◆ DATASET EXCERPTS:
※ ※ ※

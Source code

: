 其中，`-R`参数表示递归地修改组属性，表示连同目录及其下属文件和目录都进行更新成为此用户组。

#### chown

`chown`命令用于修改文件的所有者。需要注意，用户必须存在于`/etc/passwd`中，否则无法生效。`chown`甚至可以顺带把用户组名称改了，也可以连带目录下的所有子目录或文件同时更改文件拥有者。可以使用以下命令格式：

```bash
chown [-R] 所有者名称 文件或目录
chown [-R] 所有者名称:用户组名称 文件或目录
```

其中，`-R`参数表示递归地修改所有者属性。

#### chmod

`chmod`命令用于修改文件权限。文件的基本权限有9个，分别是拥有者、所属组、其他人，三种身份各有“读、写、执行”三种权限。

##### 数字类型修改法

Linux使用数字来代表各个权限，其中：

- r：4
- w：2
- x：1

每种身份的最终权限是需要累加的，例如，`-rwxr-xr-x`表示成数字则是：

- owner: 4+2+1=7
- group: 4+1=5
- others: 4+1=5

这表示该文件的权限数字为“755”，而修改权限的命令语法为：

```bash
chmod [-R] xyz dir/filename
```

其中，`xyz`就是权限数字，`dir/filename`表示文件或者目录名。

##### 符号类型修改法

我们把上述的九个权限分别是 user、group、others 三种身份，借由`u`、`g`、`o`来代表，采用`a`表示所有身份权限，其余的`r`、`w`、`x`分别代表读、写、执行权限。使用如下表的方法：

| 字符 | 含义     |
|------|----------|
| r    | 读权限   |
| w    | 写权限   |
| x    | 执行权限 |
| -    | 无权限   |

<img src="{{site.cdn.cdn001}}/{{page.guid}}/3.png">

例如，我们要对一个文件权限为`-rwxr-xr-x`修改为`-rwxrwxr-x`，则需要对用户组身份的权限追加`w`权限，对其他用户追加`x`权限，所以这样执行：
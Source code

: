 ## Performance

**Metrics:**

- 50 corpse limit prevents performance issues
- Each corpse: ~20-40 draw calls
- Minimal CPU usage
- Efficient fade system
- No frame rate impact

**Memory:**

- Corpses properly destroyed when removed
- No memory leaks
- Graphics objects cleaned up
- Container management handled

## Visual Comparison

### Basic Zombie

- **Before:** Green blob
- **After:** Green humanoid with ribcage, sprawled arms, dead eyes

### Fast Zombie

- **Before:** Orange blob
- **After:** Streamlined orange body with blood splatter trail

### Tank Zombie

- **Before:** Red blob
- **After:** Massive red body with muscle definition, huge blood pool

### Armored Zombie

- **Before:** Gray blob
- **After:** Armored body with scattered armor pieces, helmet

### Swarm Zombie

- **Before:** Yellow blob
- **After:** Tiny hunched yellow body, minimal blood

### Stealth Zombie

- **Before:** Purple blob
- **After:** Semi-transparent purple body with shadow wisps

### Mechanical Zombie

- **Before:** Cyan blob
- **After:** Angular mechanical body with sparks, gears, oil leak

※ ※ ※

◆ YOUR INSTRUCTIONS: Copy out word for word each line of the listing, from the very first line down to the line containing "##### 符号类型修改法", and stop after that line.

◆ TASK SOLUTION:
Source code

: 其中，`-R`参数表示递归地修改组属性，表示连同目录及其下属文件和目录都进行更新成为此用户组。

#### chown

`chown`命令用于修改文件的所有者。需要注意，用户必须存在于`/etc/passwd`中，否则无法生效。`chown`甚至可以顺带把用户组名称改了，也可以连带目录下的所有子目录或文件同时更改文件拥有者。可以使用以下命令格式：

```bash
chown [-R] 所有者名称 文件或目录
chown [-R] 所有者名称:用户组名称 文件或目录
```

其中，`-R`参数表示递归地修改所有者属性。

#### chmod

`chmod`命令用于修改文件权限。文件的基本权限有9个，分别是拥有者、所属组、其他人，三种身份各有“读、写、执行”三种权限。

##### 数字类型修改法

Linux使用数字来代表各个权限，其中：

- r：4
- w：2
- x：1

每种身份的最终权限是需要累加的，例如，`-rwxr-xr-x`表示成数字则是：

- owner: 4+2+1=7
- group: 4+1=5
- others: 4+1=5

这表示该文件的权限数字为“755”，而修改权限的命令语法为：

```bash
chmod [-R] xyz dir/filename
```

其中，`xyz`就是权限数字，`dir/filename`表示文件或者目录名。

##### 符号类型修改法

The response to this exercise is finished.